Pregnant women always get the shaft. Please tell me we're not driving your Bug, I don't think my tummy will fit behind the wheel :evil:


----------



## mygrain (Aug 11, 2005)

ummmm. i dont think bugs are good cars to do drive by's in.


----------



## Nikon Fan (Aug 11, 2005)

I say we spam fest this forum: http://www.phototakers.com/forum/

Everyone pick a page and type in www.thephotoforum.com  Do it on as many pages as possible until they ban you, they'll never know what hit em


----------



## Alison (Aug 11, 2005)

mygrain said:
			
		

> ummmm. i dont think bugs are good cars to do drive by's in.



Well then someone better lend me a car because I have a 91 Prizm or a mini-van......OOOOO, wait, I could take Aubrey's celica....


----------



## bace (Aug 11, 2005)

AlisonPower said:
			
		

> Pregnant women always get the shaft.


 
Isn't that how they got pregnant in the first place?


----------



## Nikon Fan (Aug 11, 2005)

bace said:
			
		

> Isn't that how they got pregnant in the first place?



Someone's gonna get in trouble...


----------



## terri (Aug 11, 2005)

bace said:
			
		

> Isn't that how they got pregnant in the first place?


  shaddup already!


----------



## terri (Aug 11, 2005)

AlisonPower said:
			
		

> Well then someone better lend me a car because I have a 91 Prizm or a mini-van......OOOOO, wait, I could take Aubrey's celica....

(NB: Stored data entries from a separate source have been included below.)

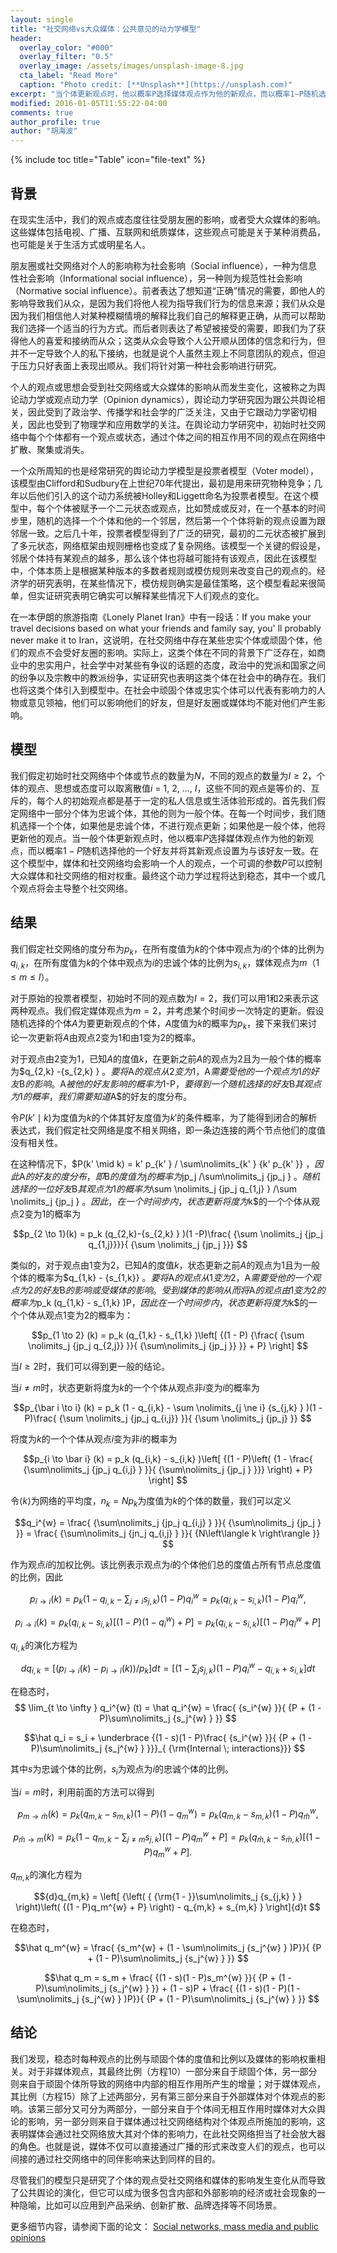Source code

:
 ```yaml
---
layout: single
title: "社交网络vs大众媒体：公共意见的动力学模型"
header:
  overlay_color: "#000"
  overlay_filter: "0.5"
  overlay_image: /assets/images/unsplash-image-8.jpg
  cta_label: "Read More"
  caption: "Photo credit: [**Unsplash**](https://unsplash.com)"
excerpt: "当个体更新观点时，他以概率P选择媒体观点作为他的新观点，而以概率1−P随机选择他的一个好友并将其新观点设置为与该好友一致。最终这个动力学过程将达到稳态。"
modified: 2016-01-05T11:55:22-04:00
comments: true
author_profile: true
author: "胡海波"
---
```


{% include toc title="Table" icon="file-text" %}

## 背景

在现实生活中，我们的观点或态度往往受朋友圈的影响，或者受大众媒体的影响。这些媒体包括电视、广播、互联网和纸质媒体，这些观点可能是关于某种消费品，也可能是关于生活方式或明星名人。

朋友圈或社交网络对个人的影响称为社会影响（Social influence），一种为信息性社会影响（Informational social influence），另一种则为规范性社会影响（Normative social influence）。前者表达了想知道“正确”情况的需要，即他人的影响导致我们从众，是因为我们将他人视为指导我们行为的信息来源；我们从众是因为我们相信他人对某种模糊情境的解释比我们自己的解释更正确，从而可以帮助我们选择一个适当的行为方式。而后者则表达了希望被接受的需要，即我们为了获得他人的喜爱和接纳而从众；这类从众会导致个人公开顺从团体的信念和行为，但并不一定导致个人的私下接纳，也就是说个人虽然主观上不同意团队的观点，但迫于压力只好表面上表现出顺从。我们将针对第一种社会影响进行研究。

个人的观点或思想会受到社交网络或大众媒体的影响从而发生变化，这被称之为舆论动力学或观点动力学（Opinion dynamics），舆论动力学研究因为跟公共舆论相关，因此受到了政治学、传播学和社会学的广泛关注，又由于它跟动力学密切相关，因此也受到了物理学和应用数学的关注。在舆论动力学研究中，初始时社交网络中每个个体都有一个观点或状态，通过个体之间的相互作用不同的观点在网络中扩散、聚集或消失。

一个众所周知的也是经常研究的舆论动力学模型是投票者模型（Voter model），该模型由Clifford和Sudbury在上世纪70年代提出，最初是用来研究物种竞争；几年以后他们引入的这个动力系统被Holley和Liggett命名为投票者模型。在这个模型中，每个个体被赋予一个二元状态或观点，比如赞成或反对，在一个基本的时间步里，随机的选择一个个体和他的一个邻居，然后第一个个体将新的观点设置为跟邻居一致。之后几十年，投票者模型得到了广泛的研究，最初的二元状态被扩展到了多元状态，网络框架由规则栅格也变成了复杂网络。该模型一个关键的假设是，邻居个体持有某观点的越多，那么该个体也将越可能持有该观点，因此在该模型中，个体本质上是根据某种版本的多数者规则或模仿规则来改变自己的观点的。经济学的研究表明，在某些情况下，模仿规则确实是最佳策略，这个模型看起来很简单，但实证研究表明它确实可以解释某些情况下人们观点的变化。

在一本伊朗的旅游指南《Lonely Planet Iran》中有一段话：If you make your travel decisions based on what your friends and family say, you' ll probably never make it to Iran，这说明，在社交网络中存在某些忠实个体或顽固个体，他们的观点不会受好友圈的影响。实际上，这类个体在不同的背景下广泛存在，如商业中的忠实用户，社会学中对某些有争议的话题的态度，政治中的党派和国家之间的纷争以及宗教中的教派纷争，实证研究也表明这类个体在社会中的确存在。我们也将这类个体引入到模型中。在社会中顽固个体或忠实个体可以代表有影响力的人物或意见领袖，他们可以影响他们的好友，但是好友圈或媒体均不能对他们产生影响。

## 模型

我们假定初始时社交网络中个体或节点的数量为$N$，不同的观点的数量为$I \ge 2$，个体的观点、思想或态度可以取离散值$i$ = 1, 2, …, $I$，这些不同的观点是等价的、互斥的，每个人的初始观点都是基于一定的私人信息或生活体验形成的。首先我们假定网络中一部分个体为忠诚个体，其他的则为一般个体。在每一个时间步，我们随机选择一个个体，如果他是忠诚个体，不进行观点更新；如果他是一般个体，他将更新他的观点。当一般个体更新观点时，他以概率$P$选择媒体观点作为他的新观点，而以概率$1-P$随机选择他的一个好友并将其新观点设置为与该好友一致。在这个模型中，媒体和社交网络均会影响一个人的观点，一个可调的参数$P$可以控制大众媒体和社交网络的相对权重。最终这个动力学过程将达到稳态，其中一个或几个观点将会主导整个社交网络。

## 结果

我们假定社交网络的度分布为$p_k$，在所有度值为$k$的个体中观点为$i$的个体的比例为$q_{i,k}$，在所有度值为$k$的个体中观点为$i$的忠诚个体的比例为$s_{i,k}$，媒体观点为$m$（$1 \le m \le I$）。

对于原始的投票者模型，初始时不同的观点数为$I=2$，我们可以用1和2来表示这两种观点。我们假定媒体观点为$m=2$，并考虑某个时间步一次特定的更新。假设随机选择的个体$A$为要更新观点的个体，$A$度值为$k$的概率为$p_k$，接下来我们来讨论一次更新将$A$由观点2变为1和由1变为2的概率。

对于观点由2变为1，已知$A$的度值$k$，在更新之前$A$的观点为2且为一般个体的概率为$q_{2,k} -{s_{2,k} } $。要将$A$的观点从2变为1，$A$需要受他的一个观点为1的好友$B$的影响。$A$被他的好友影响的概率为$1-P$，要得到一个随机选择的好友$B$其观点为1的概率，我们需要知道$A$的好友的度分布。

令$P(k' \mid k)$为度值为$k$的个体其好友度值为$k'$的条件概率，为了能得到闭合的解析表达式，我们假定社交网络是度不相关网络，即一条边连接的两个节点他们的度值没有相关性。

在这种情况下，$P(k' \mid k) = k' p_{k' } / \sum\nolimits_{k' } {k' p_{k' }} $，因此$A$的好友的度分布，即$B$的度值为$j$的概率为$jp_j /\sum\nolimits_j {jp_j } $。随机选择的一位好友$B$其观点为1的概率为$\sum \nolimits_j {jp_j q_{1,j} } /\sum \nolimits_j {jp_j } $。因此，在一个时间步内，状态更新将度为$k$的一个个体从观点2变为1的概率为


$$p_{2 \to 1}(k) = p_k (q_{2,k}-{s_{2,k} } )(1 -P)\frac{ {\sum \nolimits_j {jp_j q_{1,j}}}}{ {\sum \nolimits_j {jp_j }}} $$

类似的，对于观点由1变为2，已知$A$的度值$k$，状态更新之前$A$的观点为1且为一般个体的概率为$q_{1,k} - {s_{1,k}} $。要将$A$的观点从1变为2，$A$需要受他的一个观点为2的好友$B$的影响或受媒体的影响。受到媒体的影响从而将$A$的观点由1变为2的概率为$p_k (q_{1,k} - s_{1,k} )P$，因此在一个时间步内，状态更新将度为$k$的一个个体从观点1变为2的概率为：

$$p_{1 \to 2} (k) = p_k (q_{1,k} - s_{1,k} )\left[ {(1 - P) {\frac{ {\sum \nolimits_j {jp_j q_{2,j}} }}{ {\sum\nolimits_j {jp_j }} }} + P} \right] $$

当$I \ge 2$时，我们可以得到更一般的结论。

当$i \ne m$时，状态更新将度为$k$的一个个体从观点非$i$变为$i$的概率为

$$p_{\bar i \to i} (k) = p_k (1 - q_{i,k} - \sum \nolimits_{j \ne i} {s_{j,k} } )(1 - P)\frac{ {\sum \nolimits_j {jp_j q_{i,j}} }}{ {\sum \nolimits_j {jp_j} }}  $$

将度为$k$的一个个体从观点$i$变为非$i$的概率为

$$p_{i \to \bar i} (k) = p_k (q_{i,k} - s_{i,k} )\left[ {(1 - P)\left( {1 - \frac{ {\sum\nolimits_j {jp_j q_{i,j} } }}{ {\sum\nolimits_j {jp_j } }}} \right) + P} \right]  $$

令$\left\langle k \right\rangle$为网络的平均度，$n_k = Np_k$为度值为$k$的个体的数量，我们可以定义


$$q_i^{w} = \frac{ {\sum\nolimits_j {jp_j q_{i,j} } }}{ {\sum\nolimits_j {jp_j } }} = \frac{ {\sum\nolimits_j {jn_j q_{i,j} } }}{ {N\left\langle k \right\rangle }}  $$

作为观点$i$的加权比例。该比例表示观点为$i$的个体他们总的度值占所有节点总度值的比例，因此

$$p_{\bar i \to i} (k) = p_k (1 - q_{i,k} - \sum\nolimits_{j \ne i} {s_{j,k} } )(1 - P)q_i^{w} = p_k (q_{\bar i,k} - s_{\bar i,k} )(1 - P)q_i^{w} ,  $$

$$p_{i \to \bar i} (k) = p_k (q_{i,k} - s_{i,k} )\left[ {(1 - P)(1 - q_i^{w} ) + P} \right] = p_k (q_{i,k} - s_{i,k} )\left[ {(1 - P)q_{\bar i}^{w} + P} \right]  $$

$q_{i,k}$的演化方程为

$${d}q_{i,k} =\left[ (p_{\bar i \to i} (k)-p_{i \to \bar i} (k))/p_k \right] {d}t =\left[ {(1 - \sum\nolimits_j {s_{j,k} } )(1 - P)q_i^{w} - q_{i,k} + s_{i,k} } \right] {d}t  $$

在稳态时，
$$ \lim_{t \to \infty } q_i^{w} (t) = \hat q_i^{w} = \frac{ {s_i^{w} }}{ {P + (1 - P)\sum\nolimits_j {s_j^{w} } }}  $$

$$\hat q_i = s_i + \underbrace {(1 - s)(1 - P)\frac{ {s_i^{w} }}{ {P + (1 - P)\sum\nolimits_j {s_j^{w} } }}}_{ {\rm{Internal \; interactions}}}  $$

其中$s$为忠诚个体的比例，$s_i$为观点为$i$的忠诚个体的比例。

当$i = m$时，利用前面的方法可以得到

$$p_{m \to \bar m} (k) = p_k (q_{m,k} - s_{m,k} )(1 - P)(1 - q_m^{w} ) = p_k (q_{m,k} - s_{m,k} )(1 - P)q_{\bar m}^{w} ,  $$

$$p_{\bar m \to m} (k) = p_k (1 - q_{m,k} - \sum\nolimits_{j \ne m} {s_{j,k} } )\left[ {(1 - P)q_m^{w} + P} \right] = p_k (q_{\bar m,k} - s_{\bar m,k} )\left[ {(1 - P)q_m^{w} + P} \right].  $$

$q_{m,k}$的演化方程为

$${d}q_{m,k} = \left[ {\left( { {\rm{1 - }}\sum\nolimits_j {s_{j,k} } } \right)\left( {(1 - P)q_m^{w} + P} \right) - q_{m,k} + s_{m,k} } \right]{d}t  $$

在稳态时，

$$\hat q_m^{w} = \frac{ {s_m^{w} + (1 - \sum\nolimits_j {s_j^{w} } )P}}{ {P + (1 - P)\sum\nolimits_j {s_j^{w} } }}  $$

$$\hat q_m = s_m + \frac{ {(1 - s)(1 - P)s_m^{w} }}{ {P + (1 - P)\sum\nolimits_j {s_j^{w} } }} + (1 - s)P + \frac{ {(1 - s)(1 - P)(1 - \sum\nolimits_j {s_j^{w} } )P}}{ {P + (1 - P)\sum\nolimits_j {s_j^{w} } }}  $$

## 结论

我们发现，稳态时每种观点的比例与顽固个体的度值和比例以及媒体的影响权重相关。对于非媒体观点，其最终比例（方程10）一部分来自于顽固个体，另一部分则来自于顽固个体所导致的网络中内部的相互作用所产生的增量；对于媒体观点，其比例（方程15）除了上述两部分，另有第三部分来自于外部媒体对个体观点的影响。该第三部分又可分为两部分，一部分来自于个体间无相互作用时媒体对大众舆论的影响，另一部分则来自于媒体通过社交网络结构对个体观点所施加的影响，这表明媒体会通过社交网络放大其对个体的影响力，在此社交网络担当了社会放大器的角色。也就是说，媒体不仅可以直接通过广播的形式来改变人们的观点，也可以间接的通过社交网络中的同伴影响来达到同样的目的。

尽管我们的模型只是研究了个体的观点受社交网络和媒体的影响发生变化从而导致了公共舆论的演化，但它可以成为很多包含内部和外部影响的经济或社会现象的一种隐喻，比如可以应用到产品采纳、创新扩散、品牌选择等不同场景。


更多细节内容，请参阅下面的论文： <a href="http://link.springer.com/article/10.1007/s11403-015-0170-8">Social networks, mass media and public opinions</a>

 It's a turbo Bug, so it's fast....you'd dig it, Alison......remember, we're small but mighty!


----------



## mygrain (Aug 11, 2005)

k...well im armed and ready


----------



## Traci (Aug 11, 2005)

ooo...ooo...pick me...pick me, can I go too? Please, please, please?!?! :bounce:  :bounce:  :bounce:


----------



## mygrain (Aug 11, 2005)

Traci said:
			
		

> ooo...ooo...pick me...pick me, can I go too? Please, please, please?!?! :bounce:  :bounce:  :bounce:


  You have to volunteer for the slaughter T...we are all equals here...err...minus Chase, who will probably flip at us plotting such mayhem.


----------



## ShutteredEye (Aug 11, 2005)

bace said:
			
		

> Who are the alpha males/females? (ie the people i'm probably not going to get along with)
> 
> I know, I can tell you people don't like me already.



How very perceptive.


----------



## hobbes28 (Aug 11, 2005)

bace said:
			
		

> Isn't that how they got pregnant in the first place?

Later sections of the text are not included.